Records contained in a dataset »
═══
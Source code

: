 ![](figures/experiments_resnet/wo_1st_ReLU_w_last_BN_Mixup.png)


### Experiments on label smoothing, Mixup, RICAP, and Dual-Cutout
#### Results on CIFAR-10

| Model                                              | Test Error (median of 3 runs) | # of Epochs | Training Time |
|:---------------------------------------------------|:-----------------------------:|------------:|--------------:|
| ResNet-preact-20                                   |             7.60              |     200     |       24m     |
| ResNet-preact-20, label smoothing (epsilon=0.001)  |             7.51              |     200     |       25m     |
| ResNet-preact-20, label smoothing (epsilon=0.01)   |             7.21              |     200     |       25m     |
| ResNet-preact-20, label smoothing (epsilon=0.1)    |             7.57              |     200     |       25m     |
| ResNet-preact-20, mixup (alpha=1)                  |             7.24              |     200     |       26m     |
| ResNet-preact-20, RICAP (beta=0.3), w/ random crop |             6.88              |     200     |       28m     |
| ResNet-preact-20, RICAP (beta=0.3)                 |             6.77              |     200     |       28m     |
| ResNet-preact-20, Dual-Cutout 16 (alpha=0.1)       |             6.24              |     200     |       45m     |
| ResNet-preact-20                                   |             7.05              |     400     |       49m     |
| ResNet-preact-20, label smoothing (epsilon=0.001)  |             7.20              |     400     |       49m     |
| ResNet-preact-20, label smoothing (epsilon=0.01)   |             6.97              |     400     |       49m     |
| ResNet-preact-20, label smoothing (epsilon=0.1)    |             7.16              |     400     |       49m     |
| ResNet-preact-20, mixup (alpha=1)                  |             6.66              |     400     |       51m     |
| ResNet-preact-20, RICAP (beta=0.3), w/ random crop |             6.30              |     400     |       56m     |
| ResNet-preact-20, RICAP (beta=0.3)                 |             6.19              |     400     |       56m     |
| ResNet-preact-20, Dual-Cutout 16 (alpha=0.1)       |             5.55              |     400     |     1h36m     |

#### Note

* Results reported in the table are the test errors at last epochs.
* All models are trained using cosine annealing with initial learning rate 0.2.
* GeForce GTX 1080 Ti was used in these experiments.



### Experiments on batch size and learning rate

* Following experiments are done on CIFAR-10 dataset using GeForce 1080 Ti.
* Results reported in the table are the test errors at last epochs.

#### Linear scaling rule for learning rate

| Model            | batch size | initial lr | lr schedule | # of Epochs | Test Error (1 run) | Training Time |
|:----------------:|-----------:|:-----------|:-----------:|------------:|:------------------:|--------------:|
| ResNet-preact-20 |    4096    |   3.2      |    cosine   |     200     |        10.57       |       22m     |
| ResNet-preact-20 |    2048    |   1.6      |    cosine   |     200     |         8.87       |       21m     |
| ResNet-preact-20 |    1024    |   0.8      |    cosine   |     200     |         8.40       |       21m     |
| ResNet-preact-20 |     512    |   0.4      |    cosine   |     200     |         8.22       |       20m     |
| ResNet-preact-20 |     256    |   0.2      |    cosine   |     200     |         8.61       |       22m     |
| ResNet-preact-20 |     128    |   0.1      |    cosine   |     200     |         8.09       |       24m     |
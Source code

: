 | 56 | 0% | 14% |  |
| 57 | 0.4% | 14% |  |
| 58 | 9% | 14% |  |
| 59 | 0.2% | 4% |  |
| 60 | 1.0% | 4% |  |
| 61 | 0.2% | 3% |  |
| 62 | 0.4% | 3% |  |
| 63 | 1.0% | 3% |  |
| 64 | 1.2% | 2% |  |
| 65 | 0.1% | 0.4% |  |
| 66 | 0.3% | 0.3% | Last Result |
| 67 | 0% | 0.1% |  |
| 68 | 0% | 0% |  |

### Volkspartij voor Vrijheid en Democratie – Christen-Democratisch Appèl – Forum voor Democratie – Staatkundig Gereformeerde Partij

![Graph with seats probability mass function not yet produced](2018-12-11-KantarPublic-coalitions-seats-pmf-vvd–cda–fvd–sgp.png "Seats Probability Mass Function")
═══
Every record should be repeated exactly; please leave none out.

YOUR SOLUTION »
Source code

: ![](figures/experiments_resnet/wo_1st_ReLU_w_last_BN_Mixup.png)


### Experiments on label smoothing, Mixup, RICAP, and Dual-Cutout
#### Results on CIFAR-10

| Model                                              | Test Error (median of 3 runs) | # of Epochs | Training Time |
|:---------------------------------------------------|:-----------------------------:|------------:|--------------:|
| ResNet-preact-20                                   |             7.60              |     200     |       24m     |
| ResNet-preact-20, label smoothing (epsilon=0.001)  |             7.51              |     200     |       25m     |
| ResNet-preact-20, label smoothing (epsilon=0.01)   |             7.21              |     200     |       25m     |
| ResNet-preact-20, label smoothing (epsilon=0.1)    |             7.57              |     200     |       25m     |
| ResNet-preact-20, mixup (alpha=1)                  |             7.24              |     200     |       26m     |
| ResNet-preact-20, RICAP (beta=0.3), w/ random crop |             6.88              |     200     |       28m     |
| ResNet-preact-20, RICAP (beta=0.3)                 |             6.77              |     200     |       28m     |
| ResNet-preact-20, Dual-Cutout 16 (alpha=0.1)       |             6.24              |     200     |       45m     |
| ResNet-preact-20                                   |             7.05              |     400     |       49m     |
| ResNet-preact-20, label smoothing (epsilon=0.001)  |             7.20              |     400     |       49m     |
| ResNet-preact-20, label smoothing (epsilon=0.01)   |             6.97              |     400     |       49m     |
| ResNet-preact-20, label smoothing (epsilon=0.1)    |             7.16              |     400     |       49m     |
| ResNet-preact-20, mixup (alpha=1)                  |             6.66              |     400     |       51m     |
| ResNet-preact-20, RICAP (beta=0.3), w/ random crop |             6.30              |     400     |       56m     |
| ResNet-preact-20, RICAP (beta=0.3)                 |             6.19              |     400     |       56m     |
| ResNet-preact-20, Dual-Cutout 16 (alpha=0.1)       |             5.55              |     400     |     1h36m     |

#### Note

* Results reported in the table are the test errors at last epochs.
* All models are trained using cosine annealing with initial learning rate 0.2.
* GeForce GTX 1080 Ti was used in these experiments.



### Experiments on batch size and learning rate

* Following experiments are done on CIFAR-10 dataset using GeForce 1080 Ti.
* Results reported in the table are the test errors at last epochs.

#### Linear scaling rule for learning rate

| Model            | batch size | initial lr | lr schedule | # of Epochs | Test Error (1 run) | Training Time |
|:----------------:|-----------:|:-----------|:-----------:|------------:|:------------------:|--------------:|
| ResNet-preact-20 |    4096    |   3.2      |    cosine   |     200     |        10.57       |       22m     |
| ResNet-preact-20 |    2048    |   1.6      |    cosine   |     200     |         8.87       |       21m     |
| ResNet-preact-20 |    1024    |   0.8      |    cosine   |     200     |         8.40       |       21m     |
| ResNet-preact-20 |     512    |   0.4      |    cosine   |     200     |         8.22       |       20m     |
| ResNet-preact-20 |     256    |   0.2      |    cosine   |     200     |         8.61       |       22m     |
| ResNet-preact-20 |     128    |   0.1      |    cosine   |     200     |         8.09       |       24m     |
Source code

: | 56 | 0% | 14% |  |
| 57 | 0.4% | 14% |  |
| 58 | 9% | 14% |  |
| 59 | 0.2% | 4% |  |
| 60 | 1.0% | 4% |  |
| 61 | 0.2% | 3% |  |
| 62 | 0.4% | 3% |  |
| 63 | 1.0% | 3% |  |
| 64 | 1.2% | 2% |  |
| 65 | 0.1% | 0.4% |  |
| 66 | 0.3% | 0.3% | Last Result |
| 67 | 0% | 0.1% |  |
| 68 | 0% | 0% |  |

### Volkspartij voor Vrijheid en Democratie – Christen-Democratisch Appèl – Forum voor Democratie – Staatkundig Gereformeerde Partij

![Graph with seats probability mass function not yet produced](2018-12-11-KantarPublic-coalitions-seats-pmf-vvd–cda–fvd–sgp.png "Seats Probability Mass Function")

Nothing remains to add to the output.